Restate verbatim the span of lines below between the line with "As soon as you" and the line with "and --password parameters.", including those two lines, and only that span.

Task material: Begin

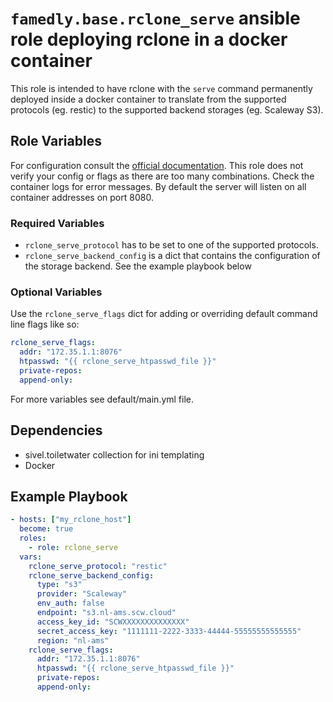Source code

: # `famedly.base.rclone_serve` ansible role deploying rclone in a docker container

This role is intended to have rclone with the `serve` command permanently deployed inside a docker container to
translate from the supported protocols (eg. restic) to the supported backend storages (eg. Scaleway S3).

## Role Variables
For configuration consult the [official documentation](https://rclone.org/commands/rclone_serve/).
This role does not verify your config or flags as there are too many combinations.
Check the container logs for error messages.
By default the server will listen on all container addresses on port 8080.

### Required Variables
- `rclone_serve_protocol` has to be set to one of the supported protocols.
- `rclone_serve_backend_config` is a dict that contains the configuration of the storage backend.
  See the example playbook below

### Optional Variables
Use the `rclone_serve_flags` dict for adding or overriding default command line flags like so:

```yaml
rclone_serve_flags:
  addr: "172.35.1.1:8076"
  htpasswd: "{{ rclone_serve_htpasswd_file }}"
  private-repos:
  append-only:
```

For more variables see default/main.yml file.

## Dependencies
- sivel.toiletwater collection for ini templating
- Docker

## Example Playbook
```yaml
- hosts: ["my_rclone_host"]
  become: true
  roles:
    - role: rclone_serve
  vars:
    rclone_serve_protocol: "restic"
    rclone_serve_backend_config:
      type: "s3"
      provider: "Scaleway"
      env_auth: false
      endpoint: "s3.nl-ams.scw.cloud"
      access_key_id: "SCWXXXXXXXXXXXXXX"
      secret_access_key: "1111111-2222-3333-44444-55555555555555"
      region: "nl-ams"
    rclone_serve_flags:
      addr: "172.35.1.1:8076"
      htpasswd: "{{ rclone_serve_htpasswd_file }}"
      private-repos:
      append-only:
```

Task material: End
Task material: Begin

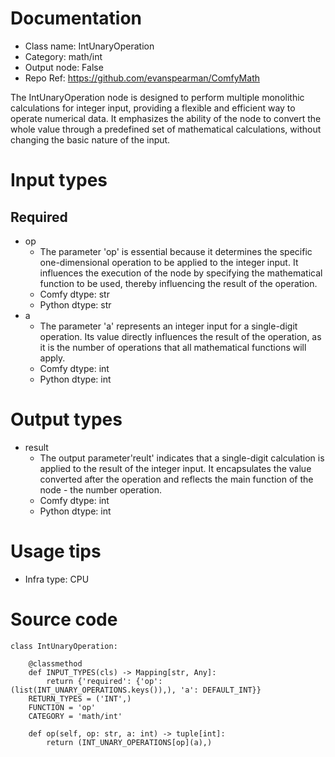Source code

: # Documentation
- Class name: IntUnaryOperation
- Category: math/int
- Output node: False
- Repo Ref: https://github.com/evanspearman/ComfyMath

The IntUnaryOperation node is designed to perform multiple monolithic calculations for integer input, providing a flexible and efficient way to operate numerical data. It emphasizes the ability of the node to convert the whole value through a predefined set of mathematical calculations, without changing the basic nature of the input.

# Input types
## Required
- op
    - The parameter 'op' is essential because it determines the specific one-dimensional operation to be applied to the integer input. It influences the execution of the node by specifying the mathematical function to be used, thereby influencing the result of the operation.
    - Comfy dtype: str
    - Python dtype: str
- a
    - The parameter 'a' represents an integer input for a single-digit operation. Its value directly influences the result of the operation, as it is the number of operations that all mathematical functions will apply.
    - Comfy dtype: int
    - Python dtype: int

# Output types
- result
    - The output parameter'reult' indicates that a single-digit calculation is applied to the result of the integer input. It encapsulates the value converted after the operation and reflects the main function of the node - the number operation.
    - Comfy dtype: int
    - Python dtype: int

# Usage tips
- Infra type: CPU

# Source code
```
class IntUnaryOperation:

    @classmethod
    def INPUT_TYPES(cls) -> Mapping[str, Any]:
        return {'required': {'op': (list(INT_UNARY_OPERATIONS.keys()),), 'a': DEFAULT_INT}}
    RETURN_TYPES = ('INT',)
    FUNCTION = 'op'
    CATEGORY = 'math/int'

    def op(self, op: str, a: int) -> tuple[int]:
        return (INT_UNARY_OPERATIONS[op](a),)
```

Task material: End
Task material: Begin

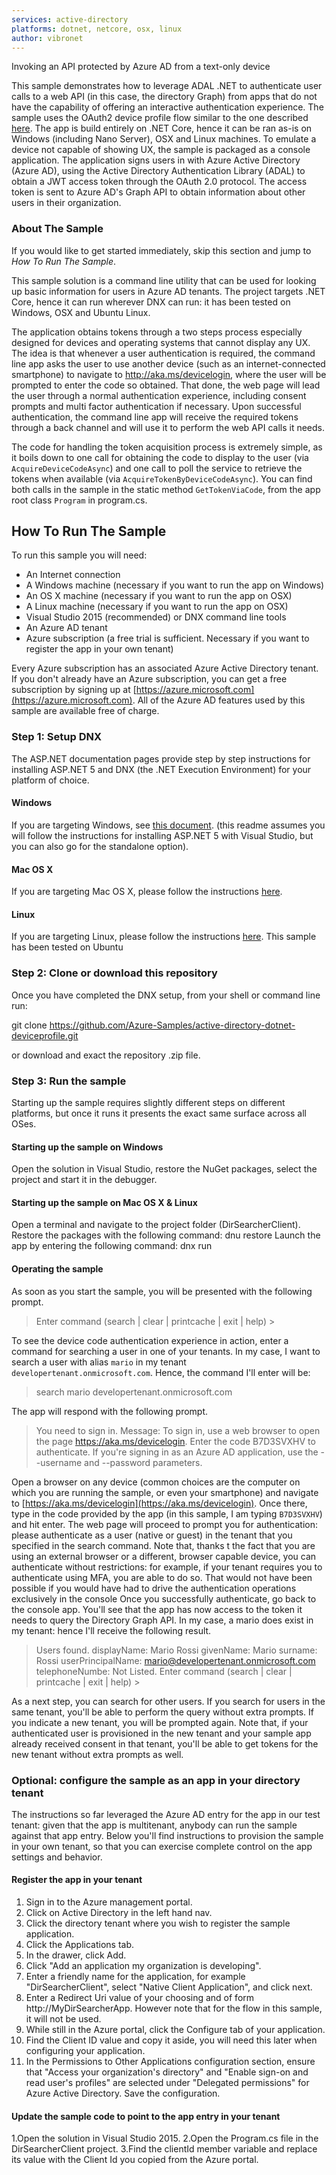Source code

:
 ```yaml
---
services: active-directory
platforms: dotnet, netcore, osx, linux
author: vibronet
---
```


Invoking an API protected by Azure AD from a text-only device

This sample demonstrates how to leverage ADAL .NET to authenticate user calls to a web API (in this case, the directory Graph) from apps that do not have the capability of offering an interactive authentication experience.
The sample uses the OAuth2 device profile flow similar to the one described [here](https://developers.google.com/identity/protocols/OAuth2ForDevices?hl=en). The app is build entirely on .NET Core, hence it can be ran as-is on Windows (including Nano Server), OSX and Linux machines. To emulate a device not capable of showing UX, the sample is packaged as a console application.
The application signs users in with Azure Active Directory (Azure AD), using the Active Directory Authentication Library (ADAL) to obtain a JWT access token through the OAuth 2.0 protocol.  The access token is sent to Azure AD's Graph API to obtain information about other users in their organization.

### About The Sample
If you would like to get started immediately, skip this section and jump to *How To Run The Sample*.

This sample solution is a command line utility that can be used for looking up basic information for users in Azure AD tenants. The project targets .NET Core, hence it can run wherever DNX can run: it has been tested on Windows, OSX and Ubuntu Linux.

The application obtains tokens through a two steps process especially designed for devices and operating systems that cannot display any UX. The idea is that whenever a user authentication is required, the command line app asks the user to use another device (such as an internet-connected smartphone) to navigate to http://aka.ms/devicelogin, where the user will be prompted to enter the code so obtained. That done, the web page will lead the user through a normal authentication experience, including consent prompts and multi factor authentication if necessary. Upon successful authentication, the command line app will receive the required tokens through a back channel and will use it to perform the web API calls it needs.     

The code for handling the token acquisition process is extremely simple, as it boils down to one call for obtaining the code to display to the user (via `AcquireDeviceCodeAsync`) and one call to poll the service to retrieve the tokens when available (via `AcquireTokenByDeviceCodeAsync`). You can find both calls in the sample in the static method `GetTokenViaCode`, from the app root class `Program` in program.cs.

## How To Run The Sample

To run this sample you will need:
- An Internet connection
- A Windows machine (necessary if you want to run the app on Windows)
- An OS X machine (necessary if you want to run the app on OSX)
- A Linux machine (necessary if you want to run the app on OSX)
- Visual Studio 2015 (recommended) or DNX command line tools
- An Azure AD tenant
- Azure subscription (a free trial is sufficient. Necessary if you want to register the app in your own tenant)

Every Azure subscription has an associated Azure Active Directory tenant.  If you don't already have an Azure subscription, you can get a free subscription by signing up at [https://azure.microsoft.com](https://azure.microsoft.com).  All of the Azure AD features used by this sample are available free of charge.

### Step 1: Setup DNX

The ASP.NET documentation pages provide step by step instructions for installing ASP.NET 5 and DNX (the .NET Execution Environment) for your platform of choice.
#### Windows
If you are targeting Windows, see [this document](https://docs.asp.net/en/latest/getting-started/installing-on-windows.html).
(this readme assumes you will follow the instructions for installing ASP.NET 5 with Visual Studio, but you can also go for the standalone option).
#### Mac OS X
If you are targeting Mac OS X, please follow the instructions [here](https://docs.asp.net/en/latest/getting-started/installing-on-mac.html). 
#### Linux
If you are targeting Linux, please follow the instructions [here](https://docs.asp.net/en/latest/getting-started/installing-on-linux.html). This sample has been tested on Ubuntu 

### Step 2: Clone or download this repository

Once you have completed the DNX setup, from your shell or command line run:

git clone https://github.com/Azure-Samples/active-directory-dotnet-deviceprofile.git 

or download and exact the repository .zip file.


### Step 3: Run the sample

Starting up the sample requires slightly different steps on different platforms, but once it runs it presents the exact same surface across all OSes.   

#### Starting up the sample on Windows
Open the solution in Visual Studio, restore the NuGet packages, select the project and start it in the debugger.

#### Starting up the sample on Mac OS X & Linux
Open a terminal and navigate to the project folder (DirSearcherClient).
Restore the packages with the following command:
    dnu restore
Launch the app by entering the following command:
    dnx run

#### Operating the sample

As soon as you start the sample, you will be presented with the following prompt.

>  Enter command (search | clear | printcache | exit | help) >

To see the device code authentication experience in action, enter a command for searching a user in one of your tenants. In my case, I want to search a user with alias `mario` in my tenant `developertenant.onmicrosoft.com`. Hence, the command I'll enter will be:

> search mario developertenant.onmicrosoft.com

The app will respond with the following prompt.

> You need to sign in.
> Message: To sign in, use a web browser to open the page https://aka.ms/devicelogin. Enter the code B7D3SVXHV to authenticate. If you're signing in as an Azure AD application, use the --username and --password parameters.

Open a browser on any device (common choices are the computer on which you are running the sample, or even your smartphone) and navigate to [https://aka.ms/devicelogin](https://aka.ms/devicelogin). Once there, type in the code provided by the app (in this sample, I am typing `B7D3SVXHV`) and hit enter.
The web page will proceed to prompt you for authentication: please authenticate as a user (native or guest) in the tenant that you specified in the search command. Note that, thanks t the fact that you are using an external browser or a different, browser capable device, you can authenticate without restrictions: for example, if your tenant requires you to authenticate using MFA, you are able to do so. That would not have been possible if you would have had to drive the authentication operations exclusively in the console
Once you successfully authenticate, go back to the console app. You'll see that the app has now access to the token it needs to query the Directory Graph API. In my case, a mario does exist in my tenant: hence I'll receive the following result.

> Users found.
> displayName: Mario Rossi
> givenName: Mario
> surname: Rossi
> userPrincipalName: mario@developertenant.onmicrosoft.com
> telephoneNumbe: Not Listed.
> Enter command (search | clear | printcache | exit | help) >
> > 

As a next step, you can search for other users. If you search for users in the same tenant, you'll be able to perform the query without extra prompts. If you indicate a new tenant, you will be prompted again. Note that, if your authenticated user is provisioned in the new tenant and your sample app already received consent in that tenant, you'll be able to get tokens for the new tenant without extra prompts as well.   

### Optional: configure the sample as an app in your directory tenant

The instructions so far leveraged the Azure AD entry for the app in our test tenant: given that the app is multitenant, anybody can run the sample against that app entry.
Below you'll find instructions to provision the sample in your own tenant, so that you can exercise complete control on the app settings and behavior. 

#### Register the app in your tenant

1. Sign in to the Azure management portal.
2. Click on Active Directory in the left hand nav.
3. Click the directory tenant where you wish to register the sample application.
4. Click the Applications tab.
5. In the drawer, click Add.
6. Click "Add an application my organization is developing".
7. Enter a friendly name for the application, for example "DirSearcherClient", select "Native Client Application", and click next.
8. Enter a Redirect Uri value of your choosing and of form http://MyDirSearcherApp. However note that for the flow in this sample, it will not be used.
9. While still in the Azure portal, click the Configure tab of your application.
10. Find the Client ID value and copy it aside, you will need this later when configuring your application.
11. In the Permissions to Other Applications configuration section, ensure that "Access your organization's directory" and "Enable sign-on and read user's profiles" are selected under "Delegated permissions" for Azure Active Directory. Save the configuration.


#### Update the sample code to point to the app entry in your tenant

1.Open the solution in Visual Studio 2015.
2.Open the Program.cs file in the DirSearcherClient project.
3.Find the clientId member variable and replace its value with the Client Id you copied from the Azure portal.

Task material: End

__Worked solution__
As soon as you start the sample, you will be presented with the following prompt.

>  Enter command (search | clear | printcache | exit | help) >

To see the device code authentication experience in action, enter a command for searching a user in one of your tenants. In my case, I want to search a user with alias `mario` in my tenant `developertenant.onmicrosoft.com`. Hence, the command I'll enter will be:

> search mario developertenant.onmicrosoft.com

The app will respond with the following prompt.

> You need to sign in.
> Message: To sign in, use a web browser to open the page https://aka.ms/devicelogin. Enter the code B7D3SVXHV to authenticate. If you're signing in as an Azure AD application, use the --username and --password parameters.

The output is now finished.